• _WORK ITEM_: Locate the line that contains "<td>Job experience (b)</td>". Print it and every subsequent line through the final line of the records, exactly and only those.

• _DATA IN THIS EXERCISE_:
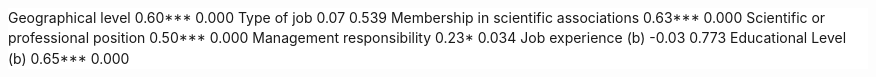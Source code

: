 <td>Geographical level</td>

<td style="text-align:center">0.60***</td>

<td style="text-align:center">0.000</td>

</tr>

<tr>

<td>Type of job</td>

<td style="text-align:center">0.07</td>

<td style="text-align:center">0.539</td>

</tr>

<tr>

<td>Membership in scientific associations</td>

<td style="text-align:center">0.63***</td>

<td style="text-align:center">0.000</td>

</tr>

<tr>

<td>Scientific or professional position</td>

<td style="text-align:center">0.50***</td>

<td style="text-align:center">0.000</td>

</tr>

<tr>

<td>Management responsibility</td>

<td style="text-align:center">0.23*</td>

<td style="text-align:center">0.034</td>

</tr>

<tr>

<td>Job experience (b)</td>

<td style="text-align:center">-0.03</td>

<td style="text-align:center">0.773</td>

</tr>

<tr>

<td>Educational Level (b)</td>

<td style="text-align:center">0.65***</td>

<td style="text-align:center">0.000</td>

• _RESPONSE BOX_:
<td>Job experience (b)</td>

<td style="text-align:center">-0.03</td>

<td style="text-align:center">0.773</td>

</tr>

<tr>

<td>Educational Level (b)</td>

<td style="text-align:center">0.65***</td>

<td style="text-align:center">0.000</td>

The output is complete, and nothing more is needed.